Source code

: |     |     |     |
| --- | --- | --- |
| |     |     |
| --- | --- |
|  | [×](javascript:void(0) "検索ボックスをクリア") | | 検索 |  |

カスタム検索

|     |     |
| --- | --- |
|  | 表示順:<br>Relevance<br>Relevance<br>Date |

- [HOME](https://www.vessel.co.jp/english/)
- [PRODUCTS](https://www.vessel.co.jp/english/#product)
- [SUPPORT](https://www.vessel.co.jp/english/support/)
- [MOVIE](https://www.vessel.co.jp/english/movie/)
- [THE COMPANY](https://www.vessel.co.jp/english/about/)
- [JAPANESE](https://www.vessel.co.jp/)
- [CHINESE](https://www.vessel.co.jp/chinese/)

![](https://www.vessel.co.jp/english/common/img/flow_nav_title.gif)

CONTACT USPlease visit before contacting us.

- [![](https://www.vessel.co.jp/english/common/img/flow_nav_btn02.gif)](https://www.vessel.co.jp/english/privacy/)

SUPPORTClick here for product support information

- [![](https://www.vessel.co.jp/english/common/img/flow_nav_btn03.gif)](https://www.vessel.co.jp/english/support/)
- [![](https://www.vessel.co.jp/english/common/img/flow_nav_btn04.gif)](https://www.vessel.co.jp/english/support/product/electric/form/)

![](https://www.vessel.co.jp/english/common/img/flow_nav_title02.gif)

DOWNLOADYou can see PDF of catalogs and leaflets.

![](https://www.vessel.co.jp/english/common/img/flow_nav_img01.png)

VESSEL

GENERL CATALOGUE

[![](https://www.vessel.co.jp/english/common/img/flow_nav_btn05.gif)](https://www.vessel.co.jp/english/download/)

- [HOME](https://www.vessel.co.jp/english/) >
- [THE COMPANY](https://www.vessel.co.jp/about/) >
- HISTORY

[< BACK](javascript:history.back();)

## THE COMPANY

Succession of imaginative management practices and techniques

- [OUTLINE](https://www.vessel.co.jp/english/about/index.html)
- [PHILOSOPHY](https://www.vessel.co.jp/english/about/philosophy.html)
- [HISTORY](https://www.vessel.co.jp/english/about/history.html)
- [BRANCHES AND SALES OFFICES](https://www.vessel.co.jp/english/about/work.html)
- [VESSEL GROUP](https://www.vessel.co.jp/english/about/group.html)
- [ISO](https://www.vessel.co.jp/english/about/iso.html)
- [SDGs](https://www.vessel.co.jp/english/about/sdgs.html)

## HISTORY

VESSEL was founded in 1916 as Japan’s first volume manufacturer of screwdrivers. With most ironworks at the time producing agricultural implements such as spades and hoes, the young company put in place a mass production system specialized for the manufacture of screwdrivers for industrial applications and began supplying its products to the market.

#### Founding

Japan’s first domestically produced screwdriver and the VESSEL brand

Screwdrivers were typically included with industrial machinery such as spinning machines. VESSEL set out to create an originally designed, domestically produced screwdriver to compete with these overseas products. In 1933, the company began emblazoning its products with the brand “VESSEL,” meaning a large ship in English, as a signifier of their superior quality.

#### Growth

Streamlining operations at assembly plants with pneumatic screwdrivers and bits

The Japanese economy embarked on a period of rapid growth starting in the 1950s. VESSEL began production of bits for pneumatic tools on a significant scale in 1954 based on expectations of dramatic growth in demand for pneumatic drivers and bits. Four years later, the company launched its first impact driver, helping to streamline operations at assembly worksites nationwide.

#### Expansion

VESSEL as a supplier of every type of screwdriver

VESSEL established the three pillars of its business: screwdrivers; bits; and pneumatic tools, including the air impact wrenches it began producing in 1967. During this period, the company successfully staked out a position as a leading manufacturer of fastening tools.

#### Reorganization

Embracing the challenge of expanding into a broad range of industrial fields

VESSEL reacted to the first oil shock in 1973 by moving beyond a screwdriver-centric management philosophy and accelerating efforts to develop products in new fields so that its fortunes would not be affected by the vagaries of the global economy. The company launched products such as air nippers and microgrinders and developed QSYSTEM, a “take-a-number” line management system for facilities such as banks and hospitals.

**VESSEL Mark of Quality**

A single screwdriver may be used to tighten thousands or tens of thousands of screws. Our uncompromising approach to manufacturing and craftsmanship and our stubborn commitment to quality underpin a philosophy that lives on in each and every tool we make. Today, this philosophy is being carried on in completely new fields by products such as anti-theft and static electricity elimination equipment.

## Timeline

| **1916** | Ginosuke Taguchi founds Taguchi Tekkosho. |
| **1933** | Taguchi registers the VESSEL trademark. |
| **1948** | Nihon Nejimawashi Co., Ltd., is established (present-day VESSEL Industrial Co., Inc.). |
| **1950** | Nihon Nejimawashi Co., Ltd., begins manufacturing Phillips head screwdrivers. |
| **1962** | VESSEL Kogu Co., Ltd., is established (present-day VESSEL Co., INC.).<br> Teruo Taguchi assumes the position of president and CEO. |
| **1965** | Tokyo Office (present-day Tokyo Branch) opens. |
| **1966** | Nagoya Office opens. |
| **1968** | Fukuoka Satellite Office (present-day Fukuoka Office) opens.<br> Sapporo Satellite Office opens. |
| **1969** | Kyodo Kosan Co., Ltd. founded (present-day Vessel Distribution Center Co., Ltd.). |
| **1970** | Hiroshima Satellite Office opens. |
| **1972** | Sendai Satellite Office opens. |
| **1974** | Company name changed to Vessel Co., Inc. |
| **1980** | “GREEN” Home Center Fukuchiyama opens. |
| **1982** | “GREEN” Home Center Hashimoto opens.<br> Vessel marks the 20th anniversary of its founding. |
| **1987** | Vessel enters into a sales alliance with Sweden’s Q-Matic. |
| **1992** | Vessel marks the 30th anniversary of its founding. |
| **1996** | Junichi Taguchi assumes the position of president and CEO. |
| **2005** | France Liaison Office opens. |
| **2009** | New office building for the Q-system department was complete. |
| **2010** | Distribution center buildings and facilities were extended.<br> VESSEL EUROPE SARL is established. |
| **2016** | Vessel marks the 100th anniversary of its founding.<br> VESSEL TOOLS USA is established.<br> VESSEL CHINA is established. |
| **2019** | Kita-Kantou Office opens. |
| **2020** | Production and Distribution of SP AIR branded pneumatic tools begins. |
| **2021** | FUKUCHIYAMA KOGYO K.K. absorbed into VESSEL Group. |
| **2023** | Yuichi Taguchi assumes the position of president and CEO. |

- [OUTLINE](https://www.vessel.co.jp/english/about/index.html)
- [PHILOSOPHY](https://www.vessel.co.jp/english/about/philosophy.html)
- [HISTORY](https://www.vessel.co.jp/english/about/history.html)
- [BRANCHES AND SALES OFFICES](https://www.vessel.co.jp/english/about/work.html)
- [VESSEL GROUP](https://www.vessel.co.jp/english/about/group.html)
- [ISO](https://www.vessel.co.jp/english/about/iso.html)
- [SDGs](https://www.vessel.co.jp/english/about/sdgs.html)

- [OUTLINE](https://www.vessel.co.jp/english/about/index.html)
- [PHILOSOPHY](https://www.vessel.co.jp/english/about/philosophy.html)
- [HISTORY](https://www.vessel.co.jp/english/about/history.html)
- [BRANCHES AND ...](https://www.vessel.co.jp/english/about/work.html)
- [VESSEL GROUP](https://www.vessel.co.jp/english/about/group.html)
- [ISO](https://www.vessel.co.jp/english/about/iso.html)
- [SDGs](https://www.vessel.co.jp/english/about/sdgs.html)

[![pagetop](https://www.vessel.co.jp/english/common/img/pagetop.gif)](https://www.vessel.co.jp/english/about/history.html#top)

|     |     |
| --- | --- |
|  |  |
-- -- --
### BRIEF:
A line belongs in the answer if it contains the word "president"; please copy each such line from the material.

### WRITTEN ANSWER:
| **1962** | VESSEL Kogu Co., Ltd., is established (present-day VESSEL Co., INC.).<br> Teruo Taguchi assumes the position of president and CEO. |
| **1996** | Junichi Taguchi assumes the position of president and CEO. |
| **2023** | Yuichi Taguchi assumes the position of president and CEO. |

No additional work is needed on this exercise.